## WORK ITEM:
Search the records below for the string "site", and report each line that contains it.

## MATERIAL PROVIDED:
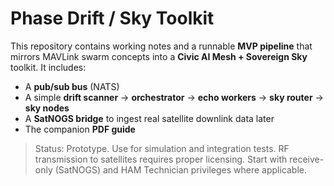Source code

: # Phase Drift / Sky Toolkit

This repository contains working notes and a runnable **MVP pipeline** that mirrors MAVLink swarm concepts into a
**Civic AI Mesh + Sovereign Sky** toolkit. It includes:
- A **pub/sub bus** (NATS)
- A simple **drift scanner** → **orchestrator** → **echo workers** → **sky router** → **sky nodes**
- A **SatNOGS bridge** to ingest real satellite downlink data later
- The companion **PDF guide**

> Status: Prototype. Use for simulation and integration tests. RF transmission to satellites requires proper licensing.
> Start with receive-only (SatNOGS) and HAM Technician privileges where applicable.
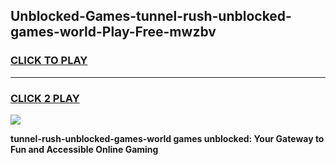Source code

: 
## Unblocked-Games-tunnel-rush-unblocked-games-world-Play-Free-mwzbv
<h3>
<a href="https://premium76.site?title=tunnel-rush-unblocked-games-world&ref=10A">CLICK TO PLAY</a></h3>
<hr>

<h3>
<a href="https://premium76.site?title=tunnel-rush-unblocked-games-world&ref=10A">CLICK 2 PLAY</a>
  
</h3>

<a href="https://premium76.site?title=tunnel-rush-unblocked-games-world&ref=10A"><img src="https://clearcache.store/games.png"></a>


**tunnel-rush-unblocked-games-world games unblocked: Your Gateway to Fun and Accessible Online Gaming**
==
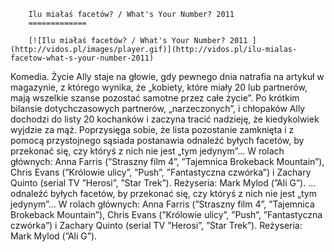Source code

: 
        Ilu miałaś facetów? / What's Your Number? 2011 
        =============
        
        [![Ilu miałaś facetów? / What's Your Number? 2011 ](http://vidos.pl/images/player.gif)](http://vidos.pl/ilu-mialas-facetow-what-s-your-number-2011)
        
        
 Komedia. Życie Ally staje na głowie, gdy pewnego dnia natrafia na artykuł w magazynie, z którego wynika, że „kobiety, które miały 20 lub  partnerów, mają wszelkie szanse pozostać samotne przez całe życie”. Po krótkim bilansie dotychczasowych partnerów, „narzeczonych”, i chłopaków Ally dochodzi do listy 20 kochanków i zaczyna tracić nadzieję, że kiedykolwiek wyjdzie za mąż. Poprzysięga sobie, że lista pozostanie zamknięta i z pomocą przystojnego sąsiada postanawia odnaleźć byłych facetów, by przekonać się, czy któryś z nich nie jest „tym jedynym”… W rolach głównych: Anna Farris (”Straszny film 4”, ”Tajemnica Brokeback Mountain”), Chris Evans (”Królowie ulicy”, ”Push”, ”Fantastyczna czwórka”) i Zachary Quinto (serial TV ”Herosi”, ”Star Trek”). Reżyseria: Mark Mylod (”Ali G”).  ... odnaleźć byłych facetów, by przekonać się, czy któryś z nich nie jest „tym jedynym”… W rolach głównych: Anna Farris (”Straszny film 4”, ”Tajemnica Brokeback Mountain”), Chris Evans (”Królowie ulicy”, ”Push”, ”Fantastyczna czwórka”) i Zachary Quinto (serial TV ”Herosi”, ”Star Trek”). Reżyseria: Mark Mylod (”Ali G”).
--
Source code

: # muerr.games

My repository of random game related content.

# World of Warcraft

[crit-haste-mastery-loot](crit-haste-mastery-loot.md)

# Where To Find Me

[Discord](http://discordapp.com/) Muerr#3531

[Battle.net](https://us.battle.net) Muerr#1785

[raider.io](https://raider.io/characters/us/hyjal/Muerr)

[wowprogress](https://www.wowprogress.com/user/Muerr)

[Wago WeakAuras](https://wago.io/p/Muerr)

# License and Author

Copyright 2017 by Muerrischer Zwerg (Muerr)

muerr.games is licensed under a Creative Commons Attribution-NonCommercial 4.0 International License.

## EXERCISE OUTPUT:
<a href="https://premium76.site?title=tunnel-rush-unblocked-games-world&ref=10A">CLICK TO PLAY</a></h3>
<a href="https://premium76.site?title=tunnel-rush-unblocked-games-world&ref=10A">CLICK 2 PLAY</a>
<a href="https://premium76.site?title=tunnel-rush-unblocked-games-world&ref=10A"><img src="https://clearcache.store/games.png"></a>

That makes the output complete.